(Task details) Please copy the data below exactly, from its first line through the line holding "希深洛中冬夕道话有怀善慧大士因探得江字韵聮句", and skip the pictures.

Segment Start: The data

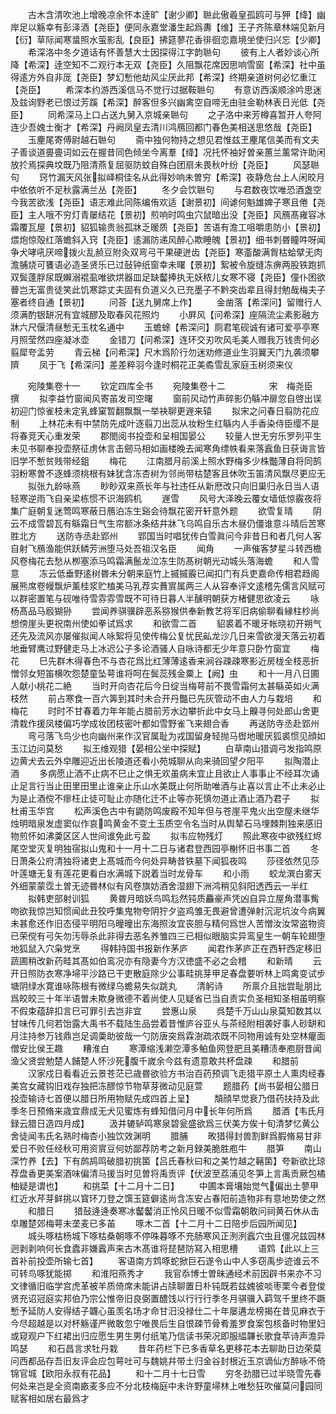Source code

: <!-- { "loadSidebar": true } -->
　　古木含清吹池上增晚凉余怀本逹旷【谢少卿】聮此傲羲皇孤鸥可与狎【绛】幽岸足以觞幸有彭泽酒【尧臣】便同永嘉堂潘生起爲夀【维】王子齐陈章林端见新月【衍】草际闻寒螀照水萤影乱【良臣】拂筵蓼花香徘徊恋嘉境坐使归兴忘【少卿】
　　希深洛中冬夕道话有怀善慧大士因探得江字韵聮句
　　彼有上人者妙谈心所降【希深】逹空知不二观行本无双【尧臣】久阻飘花席因思响雪窗【希深】社中虽得逺方外自非厐【尧臣】梦幻慙他劫风尘厌此邦【希深】终期亲道树何必忆重江【尧臣】
　　希深本约游西溪信马不觉行过据鞍聮句
　　有意访西溪顺涂吟思迷及兹询野老已恨过芳蹊【希深】醉客但多兴幽禽空自啼无由驻金勒林表日光低【尧臣】
　　同希深马上口占送九舅入京城亲聮句
　　之子洛中来芳樽喜暂开人夸阿连少吾媿士衡才【希深】丹阙凤皇去清川鸿鴈回都门春色美相送思悠哉【尧臣】
　　玉麈尾寄傅尉越石聮句
　　斋中独何物持之想见君惟兹玊麈尾信美而有文夫子善谈道亹亹词如云在握昔同色倾坐今离羣【绛】况托怀袖好曽亲蕙兰薰常许助闲放扵焉探典坟既乃阻清燕复屈驱防蚊自殊白团扇未畏秋叶纷【尧臣】
　　风瑟聮句
　　窍竹漏天风张拟峄桐佳名从此得妙响未曽穷【希深】夜静危台上人闲皎月中依依听不足秋露满兰丛【尧臣】
　　冬夕会饮聮句
　　与君数夜饮唯恐酒盏空今我苦欲浅【尧臣】语志难此同陈编侑欢适【谢景初】间谑何魁雄婢子寒且倦【尧臣】主人哦不穷灯青屡结花【景初】煎响时鸣虫穴鼠暗出没【尧臣】风鴈髙雍容冰霜覆瓦屋【景初】貂狐输贵翁孤牀乏暖质【尧臣】苦语有澹工咀嚼患防小【景初】煨炮惊殻红落蟾斜入窍【尧臣】逺漏防递风醉心欺睡魄【景初】细书刺昬瞳吽呀闻争犬哮吼厌啼拨火乱赪豆附灸双弯弓干果硬迸齿【尧臣】寒齑酸满胷枯蛤擘无肉澹脯烧可饔语必造圣贤乐已过鼔钟纸窗幸未曙【景初】絮被令旋缝冻痹两股铁跑抓双鬓蓬脬尿既嬾溺裩虱唯欲烘器皿足缺齾捧执无妖秾儿女寒不寝【尧臣】僮仆困欲瞢岂无富贵徒笑此饥寒踪丈夫固有负道义久已充墨子不黔突齿辈且得封勉哉梅夫子塞者终自通【景初】
　　问荅【送九舅席上作】
　　金凿落【希深问】留赠行人须满酌银缾况有宜城醪及取春风花照灼
　　小屛风【问希深】座隔流尘素影融方牀六尺偃清昼慙无玉枕名通中
　　玉蟾蜍【希深问】厕君笔砚诚有诸可爱亭亭寒月照莹然四座凝冰壶
　　金错刀【问希深】连环交刃吹风毛美人赠我万钱贵何必翦犀夸孟劳
　　青云梯【问希深】尺木爲阶行勿迷劝修道业生羽翼天门九袭须攀隮
　　凤于飞【希深问】差差粹羽今逢时桐花正美矞雪乱家庭玉树须来仪


　　宛陵集卷十一
　　钦定四库全书
　　宛陵集卷十二　　　　　宋　梅尧臣　撰
　　拟李益竹窗闻风寄苖发司空曙
　　窗前风动竹声碎影仍緐冲扉忽自啓出误初迎门惊雀枝未定乳蜂窠暂翻飘飘一举袂聊更遟来辕
　　拟宋之问春日翦防花应制
　　上林花未有中禁防先成叶逐翦刀出蕊从妆粉生红緐内人手香染侍臣缨不是将春竞天心重发荣
　　郡閤阅书投壶和呈相国晏公
　　较量人世无穷乐罗列平生未见书聊奉投壶祭征虏休言击劒马相如画楼晚去闻寒角缥帙看来落蠧鱼日获诲言皆旧学不慙贫贱带经鉏
　　梅花
　　江南腊月前溪上照水野梅多少株豓薄自将同鹄羽粉寒曽不逐蜂须桃根有妹犹含冻杏树为邻尚带枯楚客且休吹玉笛清风飘尽更应无
　　拟张九龄咏燕
　　眇眇双来燕长年与社违任从新厯改只向旧巢归永日当人语轻寒逆雨飞自亲梁栋惯不识海鸥机
　　遟雪
　　风号大泽晚云覆女墙低惊霰夜将集广庭朝复迷莺鸣寒蔽日鴈泊冻生谿会待飘花密开轩意外题
　　欲雪复晴
　　阴云不成雪碧瓦有緐霜日气生帘额冰条结井牀飞乌鸣自乐古木昼仍僵谁意斗晴后苦寒胜北方
　　送防寺丞赴郢州
　　郢国当时唱犹传白雪眞问今非昔日和者几何人客自射飞鴈渔能供跃鳞芳洲堕马处吾祖汉名臣
　　闻角
　　一声催客梦星斗转西檐风卷梅花去愁从栁塞添马鸣霜满鬛龙泣冻生防髙树朝光动城头落海蟾
　　和人雪意
　　冻云低垂野逺树昬未分朝来庭竹上摵摵霰已闻扣门有兵吏嘉命传相君趋阁展熊席卷幔飘炉薰桂浆贮榼美马乳荐实蕡賔属两三人从容奉评文逺稽先儒言风赋可以群密置笔与砚唯待雪雰雰雪既不可待日暮人半醺明朝获方楮健思欲凌云
　　咏杨髙品马廏猢狲
　　尝闻养骐骥辟恶系猕猴供奉新教艺将军旧病偷聊看縁柱杪尚想傍崖头更祝南州使如拳试爲求
　　和欲雪二首
　　貂裘着不暖牙帐晓初开朔气还先及流风亦屡催拟闻人咏絮将见使传梅公复忧民畆龙沙几日来雪欲漫天落云初着地垂臂鹰过野健走马上冰迟公子多论酒骚人自咏诗都无少年意只卧竹窗宜
　　梅花
　　巳先群木得春色不与杏花爲比红薄薄逺香来涧谷疎疎寒影近房栊全枝恶折憎邻女短笛横吹怨楚童坠萼谁将呵在鬓蕊残金粟上【阙】虫
　　和十一月八日圃人献小桃花二絶
　　当时开向杏花后今日绽当梅萼前不畏雪霜何太甚緐英如火满枝然
　　前占寒食一百六筭到其时未合开丹豓已先灰管动不由人力与栽培
　　和梅花
　　时时不甘春着力年年能占腊前芳水边攀折此中女马上齅寻何处郎山舍更清栽作援凤楼偏巧学成妆团枝密叶都如雪野雀飞来翅合香
　　再送防寺丞赴郢州
　　弯弓落飞鸟少也向幽州来作汉官属耻为戎国留身轻抛马辔地暖厌狐裘惯见顔如玉江边问莫愁
　　拟王维观猎【晏相公坐中探赋】
　　白草南山猎调弓发指鸣原边黄犬去云外皁雕迎近出长陵道还看小苑城聊从向来骑回望夕阳平
　　拟陶潜止酒
　　多病愿止酒不止病不巳止之惧无欢虽病未宜止且欲止人事事止不经耳次诵止足言行当止田里田里止谁亲止乐山水美既止何所助唯酒与止喜以言止不止未必止为是止酒傥不瘳枉止徒可耻止亦随化迁不止等亦死慎勿道止酒止酒乃君子
　　拟杜甫玉华宫
　　松声溪色古中有鼯防鸣废殿不知年但与苍崖平鬼火出空屋未继华烛明暗泉发虚窦似作哀鸣黄金不变土玉质空令名当时从舆辇石马埋棘荆独来感旧物煎怀如沸羮区区人世间谁免此亏盈
　　拟韦应物残灯
　　照此寒夜中欲残红烬尾空堂灭复明独宿拟山鬼和十一月十二日与诸君登西园亭榭怀旧书事二首
　　冬日萧条公府清独将诸吏上髙城而今何处异畴昔铁墓下闻狐夜鸣
　　莎径依然见莎叶莲塘无复有莲花更看白水满城下説着当时龙骨车
　　和小雨
　　蛟龙潠白雾天外细蒙蒙霑土曽无迹昬林似有风卷旗妨酒舍湿翅下洲鸿稍见斜阳透西云一半红
　　拟韩吏部射训狐
　　黄昬月暗妖鸟鸣尨然钝质麤豪声凭凶自异立屋角潜事觜吻欲我惊岂知惯闻此丑狡呼集鬼物夸阴狞夕盗鸡雏无畏避曾遭弹射沉泥坑汝今病翼未甚愈还作旧态侵平明阳乌曈曈出东海照汝宜丧胆与精何爲世人苦憎汝汝常盗物资已荣傥有弓矢勿汚辱杀此非得去恶名养雏四三已相似眼脑实异鸾皇生一朝车轮翅堕地狐鼠入穴枭党烹
　　得韩持国书报新作茅庐
　　闻君作茅庐正在西轩西定移旧蔬圃稍改新药畦其髙如伯鸾况亦有隐妻今方汉徳盛不必之会稽
　　和新晴
　　云开日照防衣寒净埽平沙路已干吏散庭除少公事畦挑芽甲足春盘要听林上鸣禽变试步塘阴绿水寛谁咏陈根有微绿乌蟾易失似跳丸
　　清躬诗
　　所禀介且拙尝耻朋比爲皎皎三十年半语曽未欺身微德不着尚使人见疑省已当自责实负圣相知圣相虽明察不假束蕴辞扣言巳可罪引去岂非宜
　　尝惠山泉
　　呉楚千万山山泉莫知数其以甘味传几何若饴露大禹书不载陆生品尝着昔惟庐谷亚乆与茶经附相袭好事人砂缾和月注持参万钱鼎岂足调羮助彼哉一勺防唐突爲霖澍疏浓既不同物用诚有处空林癯面僧安比侯王趣
　　糟淮白
　　寒潭缩浅濑空潭多鲌鱼网登肥且美糟渍奉庖厨昔闻渔父贤尝勉楚人餔楚人怀沙死腹千嵗余今兹有遗意敢共杯盘疎
　　和腊前
　　汉家戍日看看近云景苍茫已歳昬欲验方书治百药预调飞走猎平原土人熏肉经春美宫女藏钩旧戏存独把冻醪惊节物草芽微动见庭萱
　　题腊药【尚书晏相公腊日投壶输诗七首便以腊日所用物赋先成四首上呈】
　　頽顔早觉衰乃借药扶持及此季冬日预脩来歳宜鼎成无犬见蜜炼有蜂知借问月中长年何所爲
　　腊酒【韦氏月録云腊日造四月成】
　　汲井辘轳鸣寒泉碧瓮盛欲爲三伏美方俟十旬清梦忆黄公舍徒闻韦氏名熟时梅杏小独饮效渊明
　　腊脯
　　畋猎得封兽割鲜爲腵脩易甘非爱日不败任经秋可用资賔豆何妨鄙荐防考之新月録美脆胜庖牛
　　腊笋
　　南山深竹养【去】下有鹧鸪鸣破腊初挑箘【吕氏春秋曰和之美竹越之簵箘】夸新欲比琼荐盘香更美案酒味偏清马援当时见曽将禹贡评【伏波至荔浦见冬笋上言禹贡厥包橘柚疑是谓也】
　　和挑菜【十二月十二日】
　　中圃本膏壤始觉气偏出土蓼甲红近水芹芽鲜挑以寳环刀登之馔玉筵僻逺尚含冻安占春阳前造物非有意地势使之然
　　和腊日
　　猎鼔逄逄奏寒冰齾齾消正怜风日暖不似雪霜朝敢问祠黄石休从击皁雕楚郊梅萼未垄麦已多苖
　　啄木二首【十二月十二日陪步后园所闻见】
　　城头啄枯杨城下啄枯桑朝啄不停咮暮啄不充肠寒风正洌洌蠧穴虫且僵况兹园林迥剥剥响何长食蠹非嫌蠧声来古木髙谁将琵琶防冩入相思槽
　　语鸩【此以上三首补前投壶所输七首】
　　客语南方鸩啄蛇掀巨石遂令山中人多窃禹步迹谁云不可转鸟啄犹能掷
　　和淮阳燕秀才
　　我官忝博士曽昧通经术前因辟书来亦不习文律循旧临学宫虎革被羊质倚席未能讲占牍聊置日朴钝既若兹媿彼啖枣栗今者登俊贤充诏冠庭实邦伯乃宗公惟帝旧良弼置醴饯以行行行季冬月骐骥入羁驾千里终不蹶慙予延防人安得结子韤心虽羡名场才命甘汨没禄仕二十年屡遘龙榜揭在昔见麻衣于今尽超越是以对杯觞谨严微敢忽宁唯畏后生自恨疎节骨肴羞罗食案包核备时物里妇或窥观户下红裙出归应愿生男生男付纸笔乃信读书荣况即服緼韠长歌食苹诗声澹异鸣瑟
　　和石昌言求牡丹栽
　　昔年药栏下已多香草名更移花本去聊助日边荣莫问西都品存吾旧友评会应包萼吐可与魏姚幷带土归金谷封根近玉京谪仙方醉咏不倚锦官城【欧阳永叔有花品】
　　和十二月十七日雪
　　穷冬劲腊已过半晓雪先春何处来岂是全资南畞麦多应不分北枝梅庭中未许野童埽林上唯愁狂吹催莫问园同赋客相如居右最爲才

Segment End: The data

(Written reply)
Source code

: <!-- { "loadSidebar": true } -->
　　古木含清吹池上增晚凉余怀本逹旷【谢少卿】聮此傲羲皇孤鸥可与狎【绛】幽岸足以觞幸有彭泽酒【尧臣】便同永嘉堂潘生起爲夀【维】王子齐陈章林端见新月【衍】草际闻寒螀照水萤影乱【良臣】拂筵蓼花香徘徊恋嘉境坐使归兴忘【少卿】
　　希深洛中冬夕道话有怀善慧大士因探得江字韵聮句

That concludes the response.